• WHAT THE TASK ASKS:
Whichever lines of the entries hold the word "theoremstyle" should be identified and copied.

• INFORMATION GIVEN:
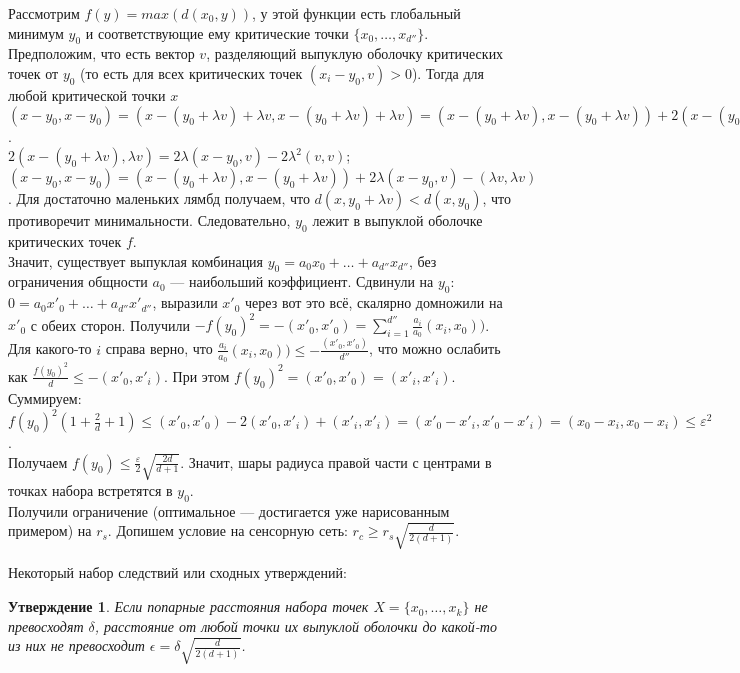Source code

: \documentclass[english,12pt]{article}
\newcounter{stmcounter}[section]
\numberwithin{equation}{section}
\newtheorem{proposition}[stmcounter]{Утверждение}
\theoremstyle{definition}
\theoremstyle{remark}
\renewcommand{\leq}{\leqslant}
\renewcommand{\geq}{\geqslant}
\begin{document}
Рассмотрим $f(y) = max(d(x_0, y))$, у этой функции есть глобальный минимум $y_0$ и соответствующие ему критические точки $\{x_0,\ldots,x_{d''}\}$. Предположим, что есть вектор $v$, разделяющий выпуклую оболочку критических точек от $y_0$ (то есть для всех критических точек $(x_i-y_0, v) > 0$). Тогда для любой критической точки $x$ $(x-y_0, x-y_0) = (x-(y_0 + \lambda v) + \lambda v, x-(y_0 + \lambda v) + \lambda v) = (x-(y_0 + \lambda v), x-(y_0 + \lambda v)) + 2(x-(y_0 + \lambda v), \lambda v) + (\lambda v, \lambda v)$.\\

$2(x-(y_0 + \lambda v), \lambda v) = 2\lambda(x-y_0,v) - 2\lambda^2(v,v)$; $(x-y_0, x-y_0) = (x-(y_0 + \lambda v), x-(y_0 + \lambda v)) + 2\lambda(x-y_0,v) - (\lambda v, \lambda v)$. Для достаточно маленьких лямбд получаем, что $d(x,y_0 + \lambda v) < d(x,y_0)$, что противоречит минимальности. Следовательно, $y_0$ лежит в выпуклой оболочке критических точек $f$.\\

Значит, существует выпуклая комбинация $y_0 = a_0x_0 + \ldots + a_{d''}x_{d''}$, без ограничения общности $a_0$ --- наибольший коэффициент. Сдвинули на $y_0$: $0 = a_0x'_0 + \ldots + a_{d''}x'_{d''}$, выразили $x'_0$ через вот это всё, скалярно домножили на $x'_0$ с обеих сторон. Получили $-f(y_0)^2 = -(x'_0,x'_0) = \sum_{i=1}^{d''}\frac{a_i}{a_0}(x_i,x_0))$.\\

Для какого-то $i$ справа верно, что $\frac{a_i}{a_0}(x_i,x_0)) \leq -\frac{(x'_0,x'_0)}{d''}$, что можно ослабить как $\frac{f(y_0)^2}{d} \leq -(x'_0,x'_i)$. При этом $f(y_0)^2 = (x'_0,x'_0) = (x'_i,x'_i)$.\\

Суммируем: $f(y_0)^2(1+\frac{2}{d}+1) \leq (x'_0,x'_0) - 2(x'_0,x'_i) + (x'_i,x'_i) = (x'_0-x'_i, x'_0-x'_i) = (x_0-x_i, x_0-x_i) \leq \varepsilon^2$.\\
Получаем $f(y_0) \leq \frac{\varepsilon}{2}\sqrt{\frac{2d}{d+1}}$. Значит, шары радиуса правой части с центрами в точках набора встретятся в $y_0$.\\

Получили ограничение (оптимальное --- достигается уже нарисованным примером) на $r_s$.
Допишем условие на сенсорную сеть: $r_c \geq r_s\sqrt{\frac{d}{2(d+1)}}$.

Некоторый набор следствий или сходных утверждений:

\begin{proposition}
  Если попарные расстояния набора точек $X = \{x_0, \ldots, x_k\}$ не превосходят $\delta$, расстояние от любой точки их выпуклой оболочки до какой-то из них не превосходит $\epsilon = \delta\sqrt{\frac{d}{2(d+1)}}$.
\end{proposition}
\end{document}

• ANSWER:
\theoremstyle{definition}
\theoremstyle{remark}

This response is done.